Document images with source code
++++

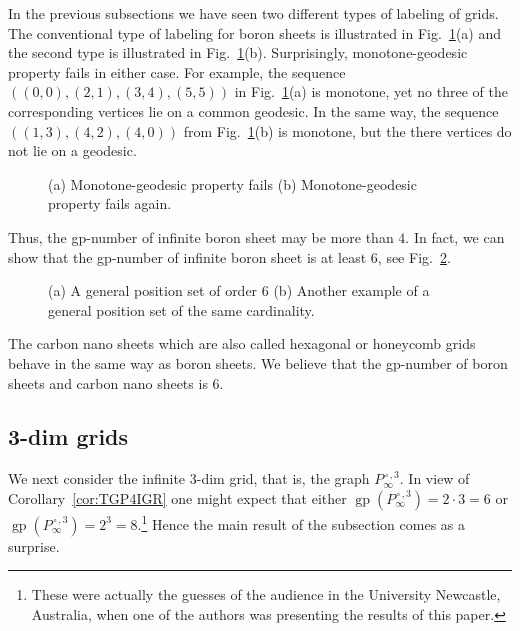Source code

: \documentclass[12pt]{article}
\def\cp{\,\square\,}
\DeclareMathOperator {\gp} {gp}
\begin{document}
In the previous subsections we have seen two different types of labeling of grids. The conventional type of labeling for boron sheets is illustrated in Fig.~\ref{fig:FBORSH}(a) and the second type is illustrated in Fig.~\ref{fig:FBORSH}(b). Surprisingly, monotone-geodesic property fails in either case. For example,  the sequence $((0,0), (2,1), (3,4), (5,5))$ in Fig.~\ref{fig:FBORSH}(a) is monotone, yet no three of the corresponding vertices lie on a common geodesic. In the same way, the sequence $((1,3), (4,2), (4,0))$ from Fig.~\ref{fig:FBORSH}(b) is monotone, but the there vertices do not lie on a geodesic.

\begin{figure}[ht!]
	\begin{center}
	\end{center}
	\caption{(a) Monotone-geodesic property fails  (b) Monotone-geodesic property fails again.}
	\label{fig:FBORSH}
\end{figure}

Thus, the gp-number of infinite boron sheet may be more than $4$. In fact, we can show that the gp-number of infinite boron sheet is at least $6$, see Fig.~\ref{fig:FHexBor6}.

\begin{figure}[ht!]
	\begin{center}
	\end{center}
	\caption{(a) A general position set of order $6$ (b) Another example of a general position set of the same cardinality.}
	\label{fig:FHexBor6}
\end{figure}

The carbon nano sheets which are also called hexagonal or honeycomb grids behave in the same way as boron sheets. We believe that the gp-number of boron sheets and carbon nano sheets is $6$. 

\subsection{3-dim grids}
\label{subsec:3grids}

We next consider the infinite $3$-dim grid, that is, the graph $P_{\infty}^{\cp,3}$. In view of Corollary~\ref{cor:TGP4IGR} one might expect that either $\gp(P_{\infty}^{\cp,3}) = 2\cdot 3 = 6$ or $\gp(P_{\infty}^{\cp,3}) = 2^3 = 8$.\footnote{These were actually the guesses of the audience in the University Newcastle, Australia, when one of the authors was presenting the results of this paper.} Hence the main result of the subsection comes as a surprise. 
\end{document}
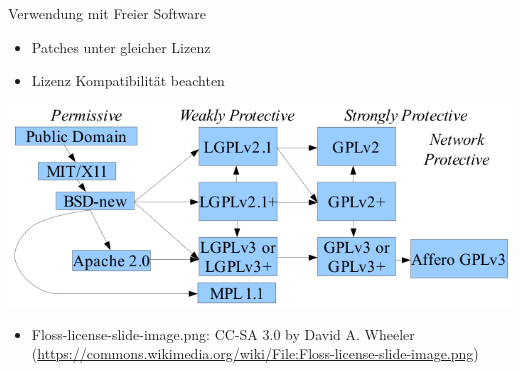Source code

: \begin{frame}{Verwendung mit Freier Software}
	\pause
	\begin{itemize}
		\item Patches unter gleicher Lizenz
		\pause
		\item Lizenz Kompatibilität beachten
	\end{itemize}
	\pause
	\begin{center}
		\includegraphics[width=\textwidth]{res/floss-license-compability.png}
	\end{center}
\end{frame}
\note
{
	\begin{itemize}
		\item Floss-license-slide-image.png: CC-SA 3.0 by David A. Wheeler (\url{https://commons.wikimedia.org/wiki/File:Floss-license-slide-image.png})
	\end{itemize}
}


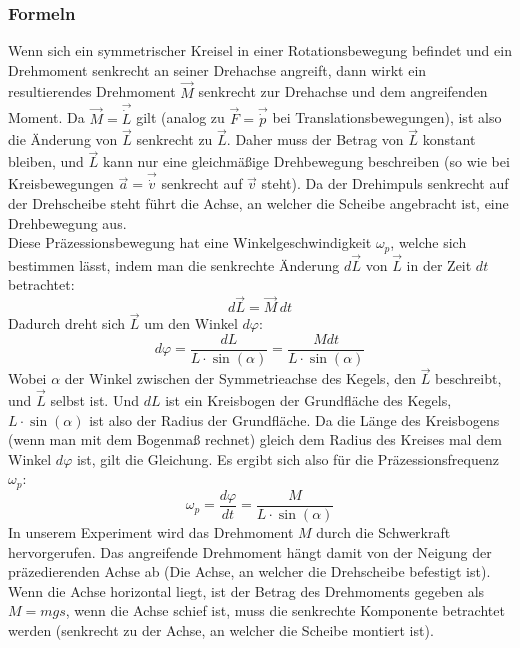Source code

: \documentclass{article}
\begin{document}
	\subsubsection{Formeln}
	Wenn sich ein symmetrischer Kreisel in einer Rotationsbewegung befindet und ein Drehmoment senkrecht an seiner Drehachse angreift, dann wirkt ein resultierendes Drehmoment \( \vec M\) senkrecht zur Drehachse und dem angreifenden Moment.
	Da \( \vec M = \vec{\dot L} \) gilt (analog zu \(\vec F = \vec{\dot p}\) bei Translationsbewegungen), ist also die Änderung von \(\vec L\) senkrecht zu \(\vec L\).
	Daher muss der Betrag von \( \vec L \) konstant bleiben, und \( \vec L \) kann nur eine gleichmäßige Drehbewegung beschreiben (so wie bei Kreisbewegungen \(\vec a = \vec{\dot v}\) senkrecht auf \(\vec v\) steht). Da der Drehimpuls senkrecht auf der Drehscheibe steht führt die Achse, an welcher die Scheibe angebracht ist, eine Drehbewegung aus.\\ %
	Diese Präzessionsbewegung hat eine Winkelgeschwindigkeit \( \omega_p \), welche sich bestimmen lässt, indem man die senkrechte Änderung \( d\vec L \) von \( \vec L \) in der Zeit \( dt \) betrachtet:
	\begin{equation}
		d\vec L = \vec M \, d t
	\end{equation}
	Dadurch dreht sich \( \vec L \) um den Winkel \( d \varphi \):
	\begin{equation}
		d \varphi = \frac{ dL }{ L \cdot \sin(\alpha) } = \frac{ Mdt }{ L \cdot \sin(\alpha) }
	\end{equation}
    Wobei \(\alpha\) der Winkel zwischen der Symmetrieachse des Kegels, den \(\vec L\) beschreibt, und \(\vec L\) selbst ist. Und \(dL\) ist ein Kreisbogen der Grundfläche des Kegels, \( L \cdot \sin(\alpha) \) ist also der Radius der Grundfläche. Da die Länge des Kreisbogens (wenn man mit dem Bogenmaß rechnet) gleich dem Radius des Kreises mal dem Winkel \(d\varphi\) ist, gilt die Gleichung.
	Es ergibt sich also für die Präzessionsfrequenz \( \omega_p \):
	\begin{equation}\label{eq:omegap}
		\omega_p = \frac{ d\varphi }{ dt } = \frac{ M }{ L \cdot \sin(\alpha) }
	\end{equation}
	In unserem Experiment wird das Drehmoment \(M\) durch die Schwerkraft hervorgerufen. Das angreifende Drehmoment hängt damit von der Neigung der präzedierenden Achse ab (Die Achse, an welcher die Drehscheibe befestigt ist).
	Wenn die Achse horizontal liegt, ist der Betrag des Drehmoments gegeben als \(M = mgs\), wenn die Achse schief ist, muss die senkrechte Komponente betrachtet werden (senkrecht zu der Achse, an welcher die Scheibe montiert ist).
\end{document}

++++

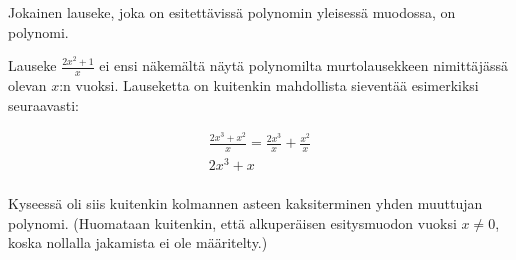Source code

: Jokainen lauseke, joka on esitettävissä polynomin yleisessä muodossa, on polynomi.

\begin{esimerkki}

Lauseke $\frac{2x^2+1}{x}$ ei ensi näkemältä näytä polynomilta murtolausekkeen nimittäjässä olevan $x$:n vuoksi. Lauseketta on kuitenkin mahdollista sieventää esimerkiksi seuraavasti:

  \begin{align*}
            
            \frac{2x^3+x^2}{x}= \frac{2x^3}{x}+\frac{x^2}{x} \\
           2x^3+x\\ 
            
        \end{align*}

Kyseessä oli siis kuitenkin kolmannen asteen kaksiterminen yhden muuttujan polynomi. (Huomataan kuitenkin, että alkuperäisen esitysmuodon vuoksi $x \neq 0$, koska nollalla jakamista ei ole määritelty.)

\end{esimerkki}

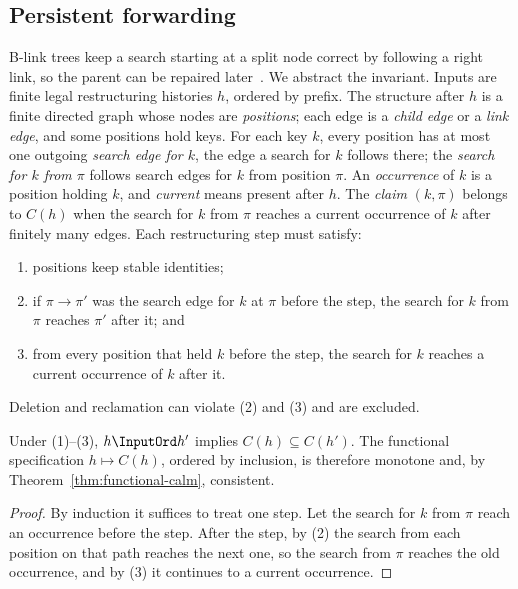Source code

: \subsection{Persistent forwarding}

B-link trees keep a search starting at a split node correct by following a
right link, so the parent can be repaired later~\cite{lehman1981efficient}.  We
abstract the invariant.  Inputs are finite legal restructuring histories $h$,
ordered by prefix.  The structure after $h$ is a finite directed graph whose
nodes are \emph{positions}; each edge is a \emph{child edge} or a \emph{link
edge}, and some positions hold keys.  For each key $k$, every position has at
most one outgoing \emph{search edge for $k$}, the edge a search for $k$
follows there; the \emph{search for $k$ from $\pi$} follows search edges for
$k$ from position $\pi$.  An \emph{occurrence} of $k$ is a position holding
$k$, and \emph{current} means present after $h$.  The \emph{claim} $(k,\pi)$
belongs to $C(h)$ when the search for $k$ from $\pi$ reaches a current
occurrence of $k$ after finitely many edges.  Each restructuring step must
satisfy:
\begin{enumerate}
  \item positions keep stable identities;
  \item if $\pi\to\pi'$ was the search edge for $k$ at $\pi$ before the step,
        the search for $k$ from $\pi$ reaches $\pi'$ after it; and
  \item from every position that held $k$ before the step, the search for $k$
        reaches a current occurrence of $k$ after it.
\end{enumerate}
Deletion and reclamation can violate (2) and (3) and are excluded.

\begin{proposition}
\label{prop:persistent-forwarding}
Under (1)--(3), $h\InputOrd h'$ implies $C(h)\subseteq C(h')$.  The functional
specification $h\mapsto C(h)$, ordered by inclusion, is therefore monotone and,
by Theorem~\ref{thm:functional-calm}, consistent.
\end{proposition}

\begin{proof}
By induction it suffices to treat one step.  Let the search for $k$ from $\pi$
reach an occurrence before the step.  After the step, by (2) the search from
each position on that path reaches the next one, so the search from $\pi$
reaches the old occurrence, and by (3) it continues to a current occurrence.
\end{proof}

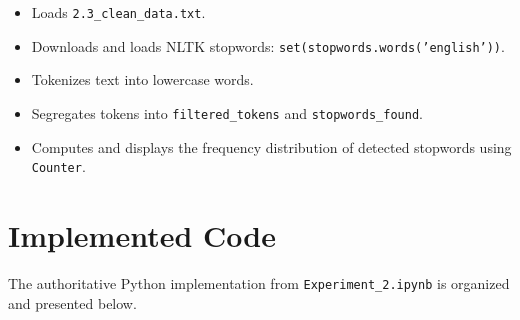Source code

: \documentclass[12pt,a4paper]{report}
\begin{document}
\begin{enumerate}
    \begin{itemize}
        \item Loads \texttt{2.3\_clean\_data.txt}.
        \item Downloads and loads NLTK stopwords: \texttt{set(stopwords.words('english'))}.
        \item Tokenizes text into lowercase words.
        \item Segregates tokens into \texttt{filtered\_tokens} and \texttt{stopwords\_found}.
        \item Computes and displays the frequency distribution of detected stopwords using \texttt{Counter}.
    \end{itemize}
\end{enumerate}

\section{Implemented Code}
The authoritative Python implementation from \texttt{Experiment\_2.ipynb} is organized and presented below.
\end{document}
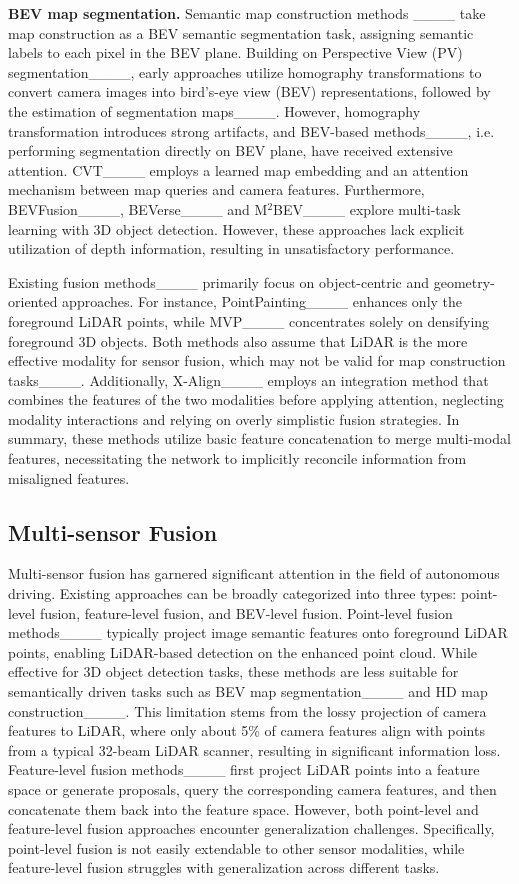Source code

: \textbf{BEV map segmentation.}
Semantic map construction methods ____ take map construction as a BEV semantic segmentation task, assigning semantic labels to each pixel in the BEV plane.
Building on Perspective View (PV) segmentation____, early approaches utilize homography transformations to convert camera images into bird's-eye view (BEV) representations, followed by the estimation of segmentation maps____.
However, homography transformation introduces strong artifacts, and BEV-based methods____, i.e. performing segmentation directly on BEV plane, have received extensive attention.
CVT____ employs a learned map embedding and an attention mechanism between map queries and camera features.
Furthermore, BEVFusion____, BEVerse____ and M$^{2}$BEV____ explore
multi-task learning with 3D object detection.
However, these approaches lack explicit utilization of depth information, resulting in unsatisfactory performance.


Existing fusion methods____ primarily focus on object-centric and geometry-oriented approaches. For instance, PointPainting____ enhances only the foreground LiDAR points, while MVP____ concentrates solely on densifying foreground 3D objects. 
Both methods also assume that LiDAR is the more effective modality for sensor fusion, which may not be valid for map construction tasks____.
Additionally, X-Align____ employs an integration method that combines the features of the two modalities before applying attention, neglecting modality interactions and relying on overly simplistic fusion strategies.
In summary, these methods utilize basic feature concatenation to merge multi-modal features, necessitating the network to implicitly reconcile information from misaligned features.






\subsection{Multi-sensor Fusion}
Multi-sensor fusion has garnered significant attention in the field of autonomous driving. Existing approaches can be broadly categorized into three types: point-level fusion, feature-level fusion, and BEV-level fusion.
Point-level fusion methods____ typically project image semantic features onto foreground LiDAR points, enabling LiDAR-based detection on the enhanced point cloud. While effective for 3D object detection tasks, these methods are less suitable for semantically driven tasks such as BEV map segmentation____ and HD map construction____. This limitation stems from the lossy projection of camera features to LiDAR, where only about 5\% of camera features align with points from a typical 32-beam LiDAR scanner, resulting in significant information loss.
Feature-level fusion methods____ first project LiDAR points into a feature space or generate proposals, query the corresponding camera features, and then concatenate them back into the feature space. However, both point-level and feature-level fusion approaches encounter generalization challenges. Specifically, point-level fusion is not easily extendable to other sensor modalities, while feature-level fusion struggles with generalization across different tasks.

++++

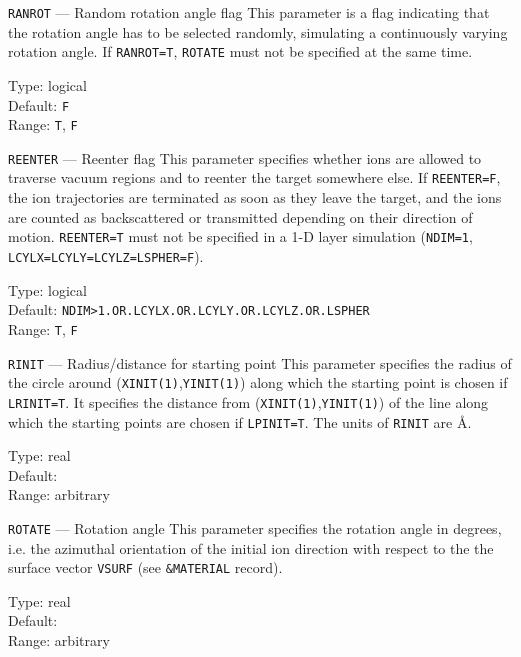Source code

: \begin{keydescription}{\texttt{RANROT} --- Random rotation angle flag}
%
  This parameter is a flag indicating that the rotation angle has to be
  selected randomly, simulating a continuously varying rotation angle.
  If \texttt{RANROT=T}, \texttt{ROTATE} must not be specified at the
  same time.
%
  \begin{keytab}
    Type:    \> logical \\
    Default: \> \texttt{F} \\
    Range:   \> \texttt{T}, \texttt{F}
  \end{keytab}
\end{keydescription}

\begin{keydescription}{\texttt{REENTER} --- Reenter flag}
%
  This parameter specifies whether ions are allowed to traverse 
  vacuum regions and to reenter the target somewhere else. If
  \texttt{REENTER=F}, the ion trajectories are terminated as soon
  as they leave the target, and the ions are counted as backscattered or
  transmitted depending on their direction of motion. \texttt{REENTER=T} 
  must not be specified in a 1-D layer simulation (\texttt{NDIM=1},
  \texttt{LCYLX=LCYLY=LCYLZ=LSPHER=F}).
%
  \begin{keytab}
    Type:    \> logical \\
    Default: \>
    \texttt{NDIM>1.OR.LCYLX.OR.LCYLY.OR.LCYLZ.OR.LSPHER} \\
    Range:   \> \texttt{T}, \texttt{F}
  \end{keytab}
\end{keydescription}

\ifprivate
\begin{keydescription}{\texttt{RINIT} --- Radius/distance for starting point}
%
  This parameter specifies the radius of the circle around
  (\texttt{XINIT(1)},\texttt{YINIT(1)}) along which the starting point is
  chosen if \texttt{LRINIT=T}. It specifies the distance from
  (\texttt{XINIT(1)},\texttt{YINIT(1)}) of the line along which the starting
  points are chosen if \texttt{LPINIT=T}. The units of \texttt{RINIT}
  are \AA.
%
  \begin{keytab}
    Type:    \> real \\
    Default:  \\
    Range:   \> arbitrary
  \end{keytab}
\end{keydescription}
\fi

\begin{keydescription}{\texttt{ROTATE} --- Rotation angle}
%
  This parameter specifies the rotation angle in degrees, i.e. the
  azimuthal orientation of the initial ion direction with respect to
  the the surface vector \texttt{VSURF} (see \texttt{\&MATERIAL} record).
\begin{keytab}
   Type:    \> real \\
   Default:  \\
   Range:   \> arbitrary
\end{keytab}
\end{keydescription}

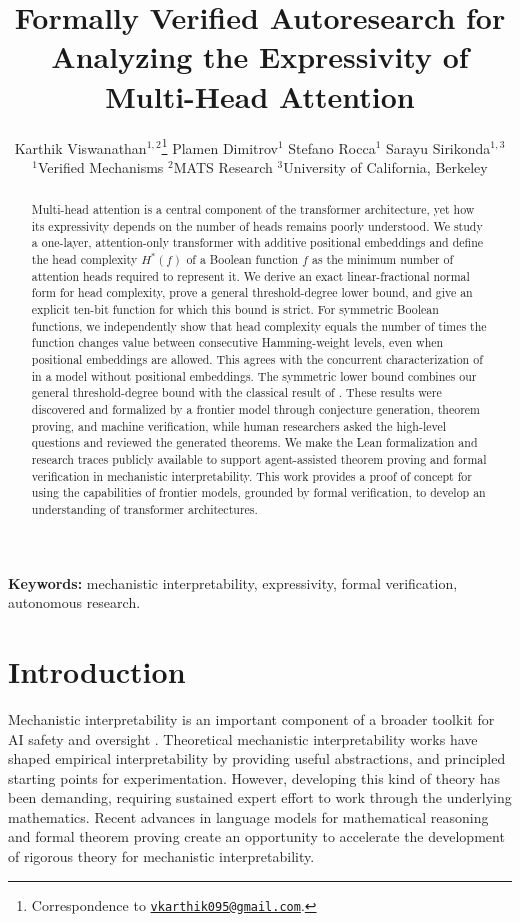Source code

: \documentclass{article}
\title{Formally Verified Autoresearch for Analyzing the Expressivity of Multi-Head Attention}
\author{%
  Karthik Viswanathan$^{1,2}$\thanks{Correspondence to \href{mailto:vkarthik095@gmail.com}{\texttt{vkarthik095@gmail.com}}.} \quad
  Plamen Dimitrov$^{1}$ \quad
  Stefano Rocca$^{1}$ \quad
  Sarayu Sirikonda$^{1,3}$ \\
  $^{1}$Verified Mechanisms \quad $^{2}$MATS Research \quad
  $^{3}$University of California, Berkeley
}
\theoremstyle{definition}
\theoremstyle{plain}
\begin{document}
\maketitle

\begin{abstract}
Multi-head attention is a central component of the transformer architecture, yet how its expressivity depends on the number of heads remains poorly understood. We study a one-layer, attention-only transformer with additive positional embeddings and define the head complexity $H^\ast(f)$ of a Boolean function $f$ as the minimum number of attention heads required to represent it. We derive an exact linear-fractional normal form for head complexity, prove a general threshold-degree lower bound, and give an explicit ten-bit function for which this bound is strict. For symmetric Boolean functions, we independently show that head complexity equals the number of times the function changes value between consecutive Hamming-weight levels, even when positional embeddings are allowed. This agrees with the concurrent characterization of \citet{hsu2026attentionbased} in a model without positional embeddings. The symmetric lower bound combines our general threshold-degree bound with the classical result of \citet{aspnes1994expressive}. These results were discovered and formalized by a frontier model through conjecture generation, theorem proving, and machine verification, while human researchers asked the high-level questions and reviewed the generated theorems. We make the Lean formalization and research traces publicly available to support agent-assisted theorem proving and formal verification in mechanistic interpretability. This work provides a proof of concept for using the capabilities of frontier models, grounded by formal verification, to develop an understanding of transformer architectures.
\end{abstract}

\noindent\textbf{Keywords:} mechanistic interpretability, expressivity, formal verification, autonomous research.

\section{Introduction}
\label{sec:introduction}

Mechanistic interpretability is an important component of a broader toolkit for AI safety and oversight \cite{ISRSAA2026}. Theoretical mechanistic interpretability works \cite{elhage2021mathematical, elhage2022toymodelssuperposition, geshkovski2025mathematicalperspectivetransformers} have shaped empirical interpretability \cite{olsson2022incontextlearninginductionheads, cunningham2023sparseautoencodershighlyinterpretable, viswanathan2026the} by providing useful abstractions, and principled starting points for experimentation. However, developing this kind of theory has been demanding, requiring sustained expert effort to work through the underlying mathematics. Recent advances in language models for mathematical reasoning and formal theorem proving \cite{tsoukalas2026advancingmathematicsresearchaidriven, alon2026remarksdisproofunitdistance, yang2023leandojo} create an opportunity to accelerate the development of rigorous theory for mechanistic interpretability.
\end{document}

++++

▸ Your instructions: Return each line among the entries that holds the word "LCYLY".

▸ Response to the task:
  \texttt{LCYLX=LCYLY=LCYLZ=LSPHER=F}).
    \texttt{NDIM>1.OR.LCYLX.OR.LCYLY.OR.LCYLZ.OR.LSPHER} \\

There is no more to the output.